シルバー映画館「ハリウッド・クラシック」がオープンして、今年で満7年となった。社会的企業「思い出を売る劇場」のキム・ウンジュ代表(42)が2009年、旧ハリウッド劇場を高齢者専用映画館にリフォームした。客席300席に過ぎないミニシアターだが、昨年の累積観客数は100万人を突破した。口コミで広がり、最近は一日800人以上が入場している。シネマコンプレックス(複合映画館)並みの人気だ。

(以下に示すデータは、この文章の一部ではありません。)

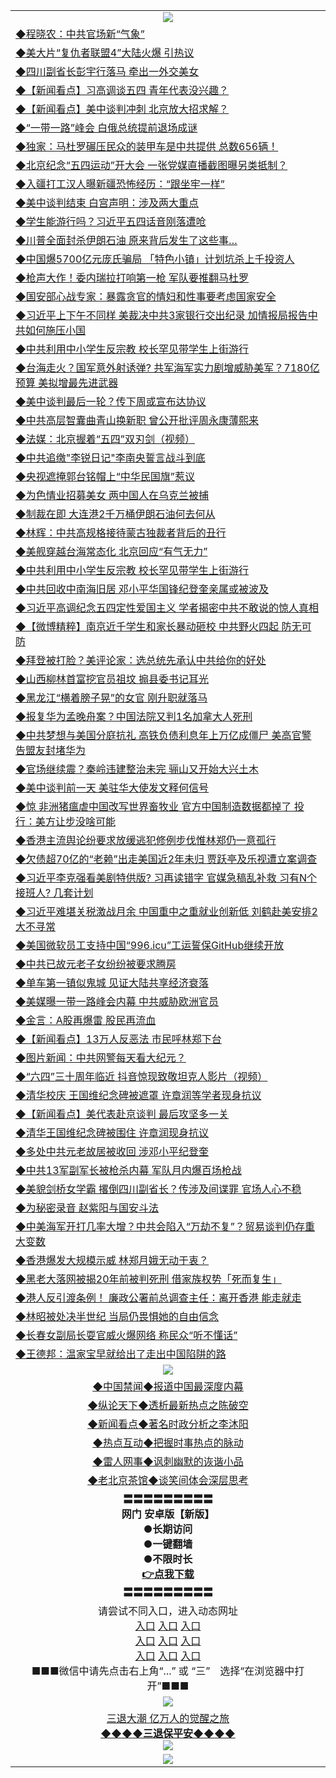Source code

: <table>
  <tr>
    <td align=center><img src="https://github.com/gyhhx/image-upload/blob/master/3.jpg" /></td>
  </tr>
  <tr>
<td align=left>
<a href="https://ctbtfdoocixoa.global.ssl.fastly.net/oo.aspx?name=c1033242&key=ofejcfaxcltk&from=gy">◆程晓农：中共官场新“气象”</a><br/></td>
  </tr>
  <tr>
<td align=left>
<a href="https://ctbtfdoocixoa.global.ssl.fastly.net/oo.aspx?name=c1033375&key=ofejcfaxcltk&from=gy">◆美大片“复仇者联盟4”大陆火爆 引热议</a><br/></td>
 </tr>
  <tr>
<td align=left>
<a href="http://ctbtfdoocixoa.global.ssl.fastly.net/oo.aspx?name=c1033417&key=ofejcfaxcltk&from=gy">◆四川副省长彭宇行落马 牵出一外交美女</a><br/></td>
 </tr>
   <tr>
<td align=left>
<a href="http://ctbtfdoocixoa.global.ssl.fastly.net/oo.aspx?name=c1033380&key=ofejcfaxcltk&from=gy">◆【新闻看点】习高调谈五四 青年代表没兴趣？</a><br/></td>
   </tr> 
  <tr>
<td align=left>
<a href="http://ctbtfdoocixoa.global.ssl.fastly.net/oo.aspx?name=c1033358&key=ofejcfaxcltk&from=gy">◆【新闻看点】美中谈判冲刺 北京放大招求解？</a><br/></td>
  </tr> 
 <tr>
<td align=left>
<a href="http://ctbtfdoocixoa.global.ssl.fastly.net/oo.aspx?name=c1033416&key=ofejcfaxcltk&from=gy">◆“一带一路”峰会 白俄总统提前退场成谜</a><br/>
</td>
   </tr>
 <tr>
<td align=left>
<a href="http://ctbtfdoocixoa.global.ssl.fastly.net/oo.aspx?name=c1033334&key=ofejcfaxcltk&from=gy">◆独家：马杜罗碾压民众的装甲车是中共提供 总数656辆！</a><br/>
</td>
   </tr>
 <tr>
<td align=left>
<a href="http://ctbtfdoocixoa.global.ssl.fastly.net/oo.aspx?name=c1033286&key=ofejcfaxcltk&from=gy">◆北京纪念“五四运动”开大会 一张党媒直播截图曝另类抵制？</a><br/></td>
  </tr>
  <tr>
<td align=left>
<a href="http://ctbtfdoocixoa.global.ssl.fastly.net/oo.aspx?name=c1033112&key=ofejcfaxcltk&from=gy">◆入疆打工汉人曝新疆恐怖经历：“跟坐牢一样”</a><br/></td>
 </tr>
   <tr>
<td align=left>
<a href="http://ctbtfdoocixoa.global.ssl.fastly.net/oo.aspx?name=c1033335&key=ofejcfaxcltk&from=gy">◆美中谈判结束 白宫声明：涉及两大重点</a><br/>
</td>
   </tr>
 <tr>
<td align=left>
<a href="http://ctbtfdoocixoa.global.ssl.fastly.net/oo.aspx?name=c1033316&key=ofejcfaxcltk&from=gy">◆学生能游行吗？习近平五四话音刚落遭呛</a><br/></td>
  </tr>
  <tr>
<td align=left>
<a href="http://ctbtfdoocixoa.global.ssl.fastly.net/oo.aspx?name=c1033339&key=ofejcfaxcltk&from=gy">◆川普全面封杀伊朗石油 原来背后发生了这些事…</a><br/></td>
 </tr>
  <tr>
<td align=left>
<a href="http://ctbtfdoocixoa.global.ssl.fastly.net/oo.aspx?name=c1033341&key=ofejcfaxcltk&from=gy">◆中国爆5700亿元庞氏骗局 「特色小镇」计划坑杀上千投资人</a><br/></td>
 </tr>
   <tr>
<td align=left>
<a href="http://ctbtfdoocixoa.global.ssl.fastly.net/oo.aspx?name=c1033065&key=ofejcfaxcltk&from=gy">◆枪声大作！委内瑞拉打响第一枪 军队要推翻马杜罗</a><br/></td>
   </tr> 
  <tr>
<td align=left>
<a href="http://ctbtfdoocixoa.global.ssl.fastly.net/oo.aspx?name=c1033274&key=ofejcfaxcltk&from=gy">◆国安部心战专家：暴露贪官的情妇和性事要考虑国家安全</a><br/></td>
  </tr> 
 <tr>
<td align=left>
<a href="http://ctbtfdoocixoa.global.ssl.fastly.net/oo.aspx?name=c1033305&key=ofejcfaxcltk&from=gy">◆习近平上下午不同样 美裁决中共3家银行交出纪录 加情报局报告中共如何施压小国</a><br/>
</td>
   </tr>
 <tr>
<td align=left>
<a href="http://ctbtfdoocixoa.global.ssl.fastly.net/oo.aspx?name=c1033133&key=ofejcfaxcltk&from=gy">◆中共利用中小学生反宗教 校长罕见带学生上街游行</a><br/>
</td>
   </tr>
 <tr>
<td align=left>
<a href="http://ctbtfdoocixoa.global.ssl.fastly.net/oo.aspx?name=c1033330&key=ofejcfaxcltk&from=gy">◆台海走火？国军意外射诱弹? 共军海军实力剧增威胁美军？7180亿预算 美拟增最先进武器</a><br/></td>
  </tr>
  <tr>
<td align=left>
<a href="http://ctbtfdoocixoa.global.ssl.fastly.net/oo.aspx?name=c1033407&key=ofejcfaxcltk&from=gy">◆美中谈判最后一轮？传下周或宣布达协议</a><br/></td>
 </tr>
   <tr>
<td align=left>
<a href="http://ctbtfdoocixoa.global.ssl.fastly.net/oo.aspx?name=c1033287&key=ofejcfaxcltk&from=gy">◆中共高层智囊曲青山换新职 曾公开批评周永康薄熙来</a><br/>
</td>
   </tr>
 <tr>
<td align=left>
<a href="http://ctbtfdoocixoa.global.ssl.fastly.net/oo.aspx?name=c1033208&key=ofejcfaxcltk&from=gy">◆法媒：北京握着“五四”双刃剑（视频）</a><br/>
</td>
   </tr>
<tr>
<td align=left>
<a href="https://ctbtfdoocixoa.global.ssl.fastly.net/oo.aspx?name=c1033296&key=ofejcfaxcltk&from=gy">◆中共追缴"李锐日记"李南央誓言战斗到底</a><br/>
</td>       
  <tr>
<td align=left>
<a href="https://ctbtfdoocixoa.global.ssl.fastly.net/oo.aspx?name=c1033160&key=ofejcfaxcltk&from=gy">◆央视遮掩郭台铭帽上“中华民国旗”惹议</a><br/></td>
  </tr>
  <tr>
<td align=left>
<a href="https://ctbtfdoocixoa.global.ssl.fastly.net/oo.aspx?name=c1033131&key=ofejcfaxcltk&from=gy">◆为色情业招募美女 两中国人在乌克兰被捕</a><br/></td>
 </tr>
  <tr>
<td align=left>
<a href="http://ctbtfdoocixoa.global.ssl.fastly.net/oo.aspx?name=c1033158&key=ofejcfaxcltk&from=gy">◆制裁在即 大连港2千万桶伊朗石油何去何从</a><br/></td>
 </tr>
   <tr>
<td align=left>
<a href="http://ctbtfdoocixoa.global.ssl.fastly.net/oo.aspx?name=c1033132&key=ofejcfaxcltk&from=gy">◆林辉：中共高规格接待蒙古独裁者背后的丑行</a><br/></td>
   </tr> 
  <tr>
<td align=left>
<a href="http://ctbtfdoocixoa.global.ssl.fastly.net/oo.aspx?name=c1033097&key=ofejcfaxcltk&from=gy">◆美舰穿越台海常态化 北京回应“有气无力”</a><br/></td>
  </tr> 
 <tr>
<td align=left>
<a href="http://ctbtfdoocixoa.global.ssl.fastly.net/oo.aspx?name=c1033133&key=ofejcfaxcltk&from=gy">◆中共利用中小学生反宗教 校长罕见带学生上街游行</a><br/>
</td>
   </tr>
 <tr>
<td align=left>
<a href="http://ctbtfdoocixoa.global.ssl.fastly.net/oo.aspx?name=c1033035&key=ofejcfaxcltk&from=gy">◆中共回收中南海旧居 邓小平华国锋纪登奎亲属或被波及</a><br/>
</td>
   </tr>
 <tr>
<td align=left>
<a href="http://ctbtfdoocixoa.global.ssl.fastly.net/oo.aspx?name=c1033072&key=ofejcfaxcltk&from=gy">◆习近平高调纪念五四定性爱国主义 学者揭密中共不敢说的惊人真相</a><br/></td>
  </tr>
  <tr>
<td align=left>
<a href="http://ctbtfdoocixoa.global.ssl.fastly.net/oo.aspx?name=c1032963&key=ofejcfaxcltk&from=gy">◆【微博精粹】南京近千学生和家长暴动砸校 中共野火四起 防无可防 </a><br/></td>
 </tr>
   <tr>
<td align=left>
<a href="http://ctbtfdoocixoa.global.ssl.fastly.net/oo.aspx?name=c1033086&key=ofejcfaxcltk&from=gy">◆拜登被打脸？美评论家：选总统先承认中共给你的好处</a><br/>
</td>
   </tr>
 <tr>
<td align=left>
<a href="http://ctbtfdoocixoa.global.ssl.fastly.net/oo.aspx?name=c1033095&key=ofejcfaxcltk&from=gy">◆山西柳林首富挖官员祖坟 搧县委书记耳光</a><br/></td>
  </tr>
  <tr>
<td align=left>
<a href="http://ctbtfdoocixoa.global.ssl.fastly.net/oo.aspx?name=c1033052&key=ofejcfaxcltk&from=gy">◆黑龙江“横着膀子晃”的女官 刚升职就落马</a><br/></td>
 </tr>
  <tr>
<td align=left>
<a href="http://ctbtfdoocixoa.global.ssl.fastly.net/oo.aspx?name=c1033088&key=ofejcfaxcltk&from=gy">◆报复华为孟晚舟案？中国法院又判1名加拿大人死刑</a><br/></td>
 </tr>
   <tr>
<td align=left>
<a href="http://ctbtfdoocixoa.global.ssl.fastly.net/oo.aspx?name=c1033065&key=ofejcfaxcltk&from=gy">◆中共梦想与美国分庭抗礼 高铁负债利息年上万亿成僵尸 美高官警告盟友封堵华为</a><br/></td>
   </tr> 
  <tr>
<td align=left>
<a href="http://ctbtfdoocixoa.global.ssl.fastly.net/oo.aspx?name=c1033041&key=ofejcfaxcltk&from=gy">◆官场继续震？秦岭违建整治未完 骊山又开始大兴土木</a><br/></td>
  </tr> 
 <tr>
<td align=left>
<a href="http://ctbtfdoocixoa.global.ssl.fastly.net/oo.aspx?name=c1033124&key=ofejcfaxcltk&from=gy">◆美中谈判前一天 美驻华大使发文释何信号</a><br/>
</td>
   </tr>
 <tr>
<td align=left>
<a href="http://ctbtfdoocixoa.global.ssl.fastly.net/oo.aspx?name=c1033071&key=ofejcfaxcltk&from=gy">◆惊 非洲猪瘟虐中国改写世界畜牧业 官方中国制造数据都掉了 投行：美方让步没啥可能</a><br/>
</td>
   </tr>
 <tr>
<td align=left>
<a href="http://ctbtfdoocixoa.global.ssl.fastly.net/oo.aspx?name=c1033146&key=ofejcfaxcltk&from=gy">◆香港主流舆论纷要求放缓逃犯修例步伐惟林郑仍一意孤行</a><br/></td>
  </tr>
  <tr>
<td align=left>
<a href="http://ctbtfdoocixoa.global.ssl.fastly.net/oo.aspx?name=c1033019&key=ofejcfaxcltk&from=gy">◆欠债超70亿的“老赖”出走美国近2年未归 贾跃亭及乐视遭立案调查</a><br/></td>
 </tr>
   <tr>
<td align=left>
<a href="http://ctbtfdoocixoa.global.ssl.fastly.net/oo.aspx?name=c1032936&key=ofejcfaxcltk&from=gy">◆习近平李克强看美剧特供版? 习再读错字 官媒急稿乱补救 习有N个接班人? 几套计划</a><br/>
</td>
   </tr>
 <tr>
<td align=left>
<a href="http://ctbtfdoocixoa.global.ssl.fastly.net/oo.aspx?name=c1033174&key=ofejcfaxcltk&from=gy">◆习近平难堪关税激战月余 中国重中之重就业创新低 刘鹤赴美安排2大不寻常</a><br/>
</td>
   </tr>
<tr>
<td align=left>
<a href="https://ctbtfdoocixoa.global.ssl.fastly.net/oo.aspx?name=c1033147&key=ofejcfaxcltk&from=gy">◆美国微软员工支持中国“996.icu”工运誓保GitHub继续开放</a><br/>
</td>       
  <tr>
<td align=left>
<a href="https://ctbtfdoocixoa.global.ssl.fastly.net/oo.aspx?name=c1032902&key=ofejcfaxcltk&from=gy">◆中共已故元老子女纷纷被要求腾房</a><br/></td>
  </tr>
  <tr>
<td align=left>
<a href="https://ctbtfdoocixoa.global.ssl.fastly.net/oo.aspx?name=c1032887&key=ofejcfaxcltk&from=gy">◆单车第一镇似鬼城 见证大陆共享经济衰落</a><br/></td>
 </tr>
  <tr>
<td align=left>
<a href="http://ctbtfdoocixoa.global.ssl.fastly.net/oo.aspx?name=c1032855&key=ofejcfaxcltk&from=gy">◆美媒曝一带一路峰会内幕 中共威胁欧洲官员</a><br/></td>
 </tr>
   <tr>
<td align=left>
<a href="http://ctbtfdoocixoa.global.ssl.fastly.net/oo.aspx?name=c1032822&key=ofejcfaxcltk&from=gy">◆金言：A股再爆雷 股民再流血</a><br/></td>
   </tr> 
  <tr>
<td align=left>
<a href="http://ctbtfdoocixoa.global.ssl.fastly.net/oo.aspx?name=c1032836&key=ofejcfaxcltk&from=gy">◆【新闻看点】13万人反恶法 市民呼林郑下台</a><br/></td>
  </tr> 
 <tr>
<td align=left>
<a href="http://ctbtfdoocixoa.global.ssl.fastly.net/oo.aspx?name=c1032838&key=ofejcfaxcltk&from=gy">◆图片新闻：中共网警每天看大纪元？</a><br/>
</td>
   </tr>
 <tr>
<td align=left>
<a href="http://ctbtfdoocixoa.global.ssl.fastly.net/oo.aspx?name=c1032770&key=ofejcfaxcltk&from=gy">◆“六四”三十周年临近 抖音惊现致敬坦克人影片（视频）</a><br/>
</td>
   </tr>
 <tr>
<td align=left>
<a href="http://ctbtfdoocixoa.global.ssl.fastly.net/oo.aspx?name=c1032758&key=ofejcfaxcltk&from=gy">◆清华校庆 王国维纪念碑被遮罩 许章润等学者现身抗议</a><br/></td>
  </tr>
  <tr>
<td align=left>
<a href="http://ctbtfdoocixoa.global.ssl.fastly.net/oo.aspx?name=c1032898&key=ofejcfaxcltk&from=gy">◆【新闻看点】美代表赴京谈判 最后攻坚多一关</a><br/></td>
 </tr>
   <tr>
<td align=left>
<a href="http://ctbtfdoocixoa.global.ssl.fastly.net/oo.aspx?name=c1032805&key=ofejcfaxcltk&from=gy">◆清华王国维纪念碑被围住 许章润现身抗议</a><br/>
</td>
   </tr>
 <tr>
<td align=left>
<a href="http://ctbtfdoocixoa.global.ssl.fastly.net/oo.aspx?name=c1032732&key=ofejcfaxcltk&from=gy">◆多处中共元老故居被收回 涉邓小平纪登奎</a><br/></td>
  </tr>
  <tr>
<td align=left>
<a href="http://ctbtfdoocixoa.global.ssl.fastly.net/oo.aspx?name=c1032458&key=ofejcfaxcltk&from=gy">◆中共13军副军长被枪杀内幕 军队月内爆百场枪战</a><br/></td>
 </tr>
  <tr>
<td align=left>
<a href="http://ctbtfdoocixoa.global.ssl.fastly.net/oo.aspx?name=c1032787&key=ofejcfaxcltk&from=gy">◆美貌剑桥女学霸 撂倒四川副省长？传涉及间谍罪 官场人心不稳</a><br/></td>
 </tr>
   <tr>
<td align=left>
<a href="http://ctbtfdoocixoa.global.ssl.fastly.net/oo.aspx?name=c1032759&key=ofejcfaxcltk&from=gy">◆为秘密录音 赵紫阳与国安斗法</a><br/></td>
   </tr> 
  <tr>
<td align=left>
<a href="http://ctbtfdoocixoa.global.ssl.fastly.net/oo.aspx?name=c1032762&key=ofejcfaxcltk&from=gy">◆中美海军开打几率大增？中共会陷入“万劫不复”？贸易谈判仍存重大变数</a><br/></td>
  </tr> 
 <tr>
<td align=left>
<a href="http://ctbtfdoocixoa.global.ssl.fastly.net/oo.aspx?name=c1032884&key=ofejcfaxcltk&from=gy">◆香港爆发大规模示威 林郑月娥无动于衷？</a><br/>
</td>
   </tr>
 <tr>
<td align=left>
<a href="http://ctbtfdoocixoa.global.ssl.fastly.net/oo.aspx?name=c1032885&key=ofejcfaxcltk&from=gy">◆黑老大落网被揭20年前被判死刑 借家族权势「死而复生」</a><br/>
</td>
   </tr>
 <tr>
<td align=left>
<a href="http://ctbtfdoocixoa.global.ssl.fastly.net/oo.aspx?name=c1032815&key=ofejcfaxcltk&from=gy">◆港人反引渡条例！ 廉政公署前总调查主任：离开香港 能走就走</a><br/></td>
  </tr>
  <tr>
<td align=left>
<a href="http://ctbtfdoocixoa.global.ssl.fastly.net/oo.aspx?name=c1032897&key=ofejcfaxcltk&from=gy">◆林昭被处决半世纪 当局仍畏惧她的自由信念</a><br/></td>
 </tr>
   <tr>
<td align=left>
<a href="http://ctbtfdoocixoa.global.ssl.fastly.net/oo.aspx?name=c1032783&key=ofejcfaxcltk&from=gy">◆长春女副局长耍官威火爆网络 称民众“听不懂话”</a><br/>
</td>
   </tr>
 <tr>
<td align=left>
<a href="http://ctbtfdoocixoa.global.ssl.fastly.net/oo.aspx?name=c1032918&key=ofejcfaxcltk&from=gy">◆王德邦：温家宝早就给出了走出中国陷阱的路</a><br/>
</td>
   </tr>
  <tr>
    <td align=center><img src="https://github.com/gyhhx/image-upload/blob/master/2.jpg" /></td>
  </tr>
  <tr>
  <td align=center>
<a href="http://ctbtfdoocixoa.global.ssl.fastly.net/oo.aspx?name=c816860&key=ofejcfaxcltk&from=gy&tag=99733110">◆中国禁闻◆报道中国最深度内幕</a><br/>
   </tr>
  <tr>
     <td align=center>
<a href="http://ctbtfdoocixoa.global.ssl.fastly.net/oo.aspx?name=c816855&key=ofejcfaxcltk&from=gy&tag=997110">◆纵论天下◆透析最新热点之陈破空</a><br/>
   </tr>
   <tr>
      <td align=center>
<a href="http://ctbtfdoocixoa.global.ssl.fastly.net/oo.aspx?name=c838308&key=ofejcfaxcltk&from=gy&tag=9973110">◆新闻看点◆著名时政分析之李沐阳</a><br/>
   </tr>
   <tr>
     <td align=center>
<a href="http://ctbtfdoocixoa.global.ssl.fastly.net/oo.aspx?name=c816852&key=ofejcfaxcltk&from=gy&tag=9733110">◆热点互动◆把握时事热点的脉动</a><br/>
   </tr>
   <tr>
      <td align=center>
<a href="http://ctbtfdoocixoa.global.ssl.fastly.net/oo.aspx?name=c816694&key=ofejcfaxcltk&from=gy&tag=93310">◆雷人网事◆讽刺幽默的诙谐小品</a><br/>
   </tr>
   <tr>
    <td align=center>
<a href="http://ctbtfdoocixoa.global.ssl.fastly.net/oo.aspx?name=c816650&key=ofejcfaxcltk&from=gy&tag=9973110">◆老北京茶馆◆谈笑间体会深层思考</a><br/>
   </tr>
   <tr>
    <td align=center>
 <b>〓〓〓〓〓〓〓〓〓<br/>网门 安卓版【新版】<br/> ●长期访问<br/> ●一键翻墙<br/>  ●不限时长<br/> 
 <a href="https://share.weiyun.com/5t5Ch7c">👉<b>点我下载</a><br/>〓〓〓〓〓〓〓〓〓<br/>
    </td>
    </tr>
   <tr>
    <td align=center>请尝试不同入口，进入动态网址<br/>
      <a href="https://s3.us-east-2.amazonaws.com/ogateo/show.htm">入口</a>
      <a href="https://s3.ca-central-1.amazonaws.com/ogatec/show.htm">入口</a>
      <a href="https://s3.ap-southeast-2.amazonaws.com/ogatey/show.htm">入口</a><br/>
      <a href="https://s3.ap-northeast-2.amazonaws.com/ogates/show.htm">入口</a>
      <a href="https://s3.eu-central-1.amazonaws.com/ogatef/show.htm">入口</a>
      <a href="https://s3.ap-south-1.amazonaws.com/ogatem/show.htm">入口</a><br/>
      <a href="https://s3-us-west-1.amazonaws.com/ogaten/show.htm">入口</a>
      <a href="https://s3.eu-west-2.amazonaws.com/ogatel/show.htm">入口</a>
      <a href="https://s3.ap-northeast-1.amazonaws.com/ogatet/show.htm">入口</a><br/>
      ■■■微信中请先点击右上角“...” 或 “三”　选择“在浏览器中打开”■■■<b><br/>
    </td>
  </tr>
  <tr>
    <td align=center><img src="https://github.com/gyhhx/image-upload/blob/master/3.jpg" /> </td>
</tr>
  <tr>  
  <td align=center>
  <a href="http://ctbtfdoocixoa.global.ssl.fastly.net/oo.aspx?name=c894205&key=ofejcfaxcltk&from=gy&tag=9973110">三退大潮 亿万人的觉醒之旅</a><br/>
      <a href="http://ctbtfdoocixoa.global.ssl.fastly.net/oo.aspx?name=ogQuit.aspx&key=ofejcfaxcltk&from=gy"><b>◆◆◆◆三退保平安◆◆◆◆<br/></a>
      <img src="https://github.com/gyhhx/image-upload/blob/master/3t.jpg" /><br/>
      </td>
  </tr>
   <tr>
    <td align=center><img src="https://raw.githubusercontent.com/oGate2/Up/master/oGate_640.jpg"/></td>
  </tr>
</table>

シルバー映画館の存在理由は、「お年寄りの楽しむ権利」にあると言える。映画は韓国人が最も好む余暇生活の一つだが、高齢層の映画館利用は容易ではなかった。インターネットでチケットを購入しておかなければ良い席を取るのが難しく、上映中の映画ももっぱら若者向けになっている。一般の映画館とハリウッド・クラシックの最大の違いは、上映作品と価格だ。開館作品の「ベン・ハー」(1959年)をはじめ、「黒騎士」(1952年)、「太陽がいっぱい」(1960年)、「愛しのスザンナ」(1976年)など、一世を風靡した「あの時、あの時代」の名画が上映される。55歳以上の高齢者と同伴者のチケット価格はそれぞれ2000ウォン。一般シネマコンプレックスのチケット料金の20%に過ぎない価格だ。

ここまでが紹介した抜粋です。